“I have no desire to suffer twice, in reality and then in retrospect.”
― Sophocles
However, hindsight indeed is a wonderful thing.
I was perhaps one of the very few traders to have not joined the bandwagon of S&P500 all time high bulls at 4600 earlier in the year. I laid out reasons for my hesitation as below:
It was widely believed that the inflation will come down to 3% this year and the FED funds rate will be closer to 3% by December this year. I refuted both of these claims and my contention was that the inflation is far from bottoming and therefore, this FED will keep rates higher for longer. The FED tends to be a student of the history and when you look at history of last 100 years, the inflation genie, once it is out of the bottle, comes and goes in waves and it can take some time to quell it.

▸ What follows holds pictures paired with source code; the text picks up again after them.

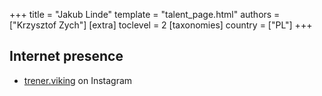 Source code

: +++
title = "Jakub Linde"
template = "talent_page.html"
authors = ["Krzysztof Zych"]
[extra]
toclevel = 2
[taxonomies]
country = ["PL"]
+++

## Internet presence

* [trener.viking](https://www.instagram.com/trener.viking/) on Instagram
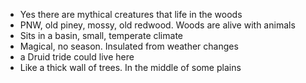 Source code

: - Yes there are mythical creatures that life in the woods
- PNW, old piney, mossy, old redwood. Woods are alive with animals
- Sits in a basin, small, temperate climate
- Magical, no season. Insulated from weather changes
- a Druid tride could live here
- Like a thick wall of trees. In the middle of some plains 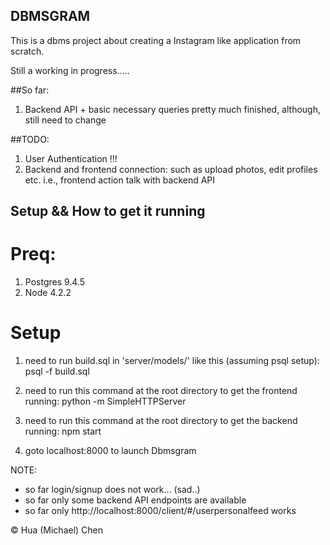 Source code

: ## DBMSGRAM 

This is a dbms project about creating a Instagram like application from scratch.


Still a working in progress..... 


##So far:

1. Backend API + basic necessary queries pretty much finished, although, still need to change  

##TODO:

1. User Authentication !!!
2. Backend and frontend connection: such as upload photos, edit profiles etc. i.e., frontend action talk with backend API

## Setup && How to get it running

# Preq: 
1. Postgres 9.4.5
2. Node 4.2.2

# Setup
1. need to run build.sql in 'server/models/' like this (assuming psql setup):
psql -f build.sql

2. need to run this command at the root directory to get the frontend running:
python -m SimpleHTTPServer

3. need to run this command at the root directory to get the backend running:
npm start

4. goto localhost:8000 to launch Dbmsgram 

NOTE: 
- so far login/signup does not work... (sad..)
- so far only some backend API endpoints are available
- so far only http://localhost:8000/client/#/userpersonalfeed works



© Hua (Michael) Chen

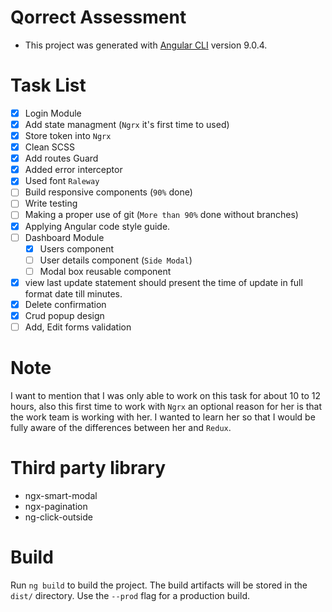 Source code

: # Qorrect Assessment

- This project was generated with [Angular CLI](https://github.com/angular/angular-cli) version 9.0.4.

# Task List

- [x] Login Module
- [x] Add state managment (`Ngrx` it's first time to used)
- [x] Store token into `Ngrx`
- [x] Clean SCSS
- [x] Add routes Guard
- [x] Added error interceptor
- [x] Used font `Raleway`
- [ ] Build responsive components (`90%` done)
- [ ] Write testing
- [ ] Making a proper use of git (`More than 90%` done without branches)
- [x] Applying Angular code style guide.
- [ ] Dashboard Module
  - [x] Users component
  - [ ] User details component (`Side Modal`)
  - [ ] Modal box reusable component
- [x] view last update statement should present the time of update in full format date till minutes.
- [x] Delete confirmation
- [x] Crud popup design
- [ ] Add, Edit forms validation

# Note

I want to mention that I was only able to work on this task for about 10 to 12 hours, also this first time to work with `Ngrx` an optional reason for her is that the work team is working with her. I wanted to learn her so that I would be fully aware of the differences between her and `Redux`.

# Third party library

- ngx-smart-modal
- ngx-pagination
- ng-click-outside

# Build

Run `ng build` to build the project. The build artifacts will be stored in the `dist/` directory. Use the `--prod` flag for a production build.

My prediction called for a resurgence in oil prices at 66 dollars, which I speculated will support higher inflation rates. This on top of dwindling consumer savings, increasing credit card debt AND an ever tightening FED balance sheet were all cited as my reasons to not join the merry bandwagon of S&P500 to 6000 back in the year.
Yet here we are now, about 500 points shaved off from those highs. Based on the close today, we are now barely 500 points from some of the lower targets called by me where I will begin to be a longer term bull.
The intraday moves themselves have been choppy now. There are 0DTE option selling ETFs out there which promise hefty yields now. These are one of the reasons the moves are so choppy now. But I think this is just a fad that will fade too, and once a couple of these shops get bagged (due to a volatility event), we should see clean moves, both up and down. Orderflow is a direction agnostic methodology so it is ok with both up and down moves, as long as there is a move. Like, share and subscribe for more content.
My levels for next week
I want to reiterate that the daily plans and the chats are geared more towards the daily time frames. These weekly plans are 1-2 weeks out, may be slightly longer, unless where mentioned.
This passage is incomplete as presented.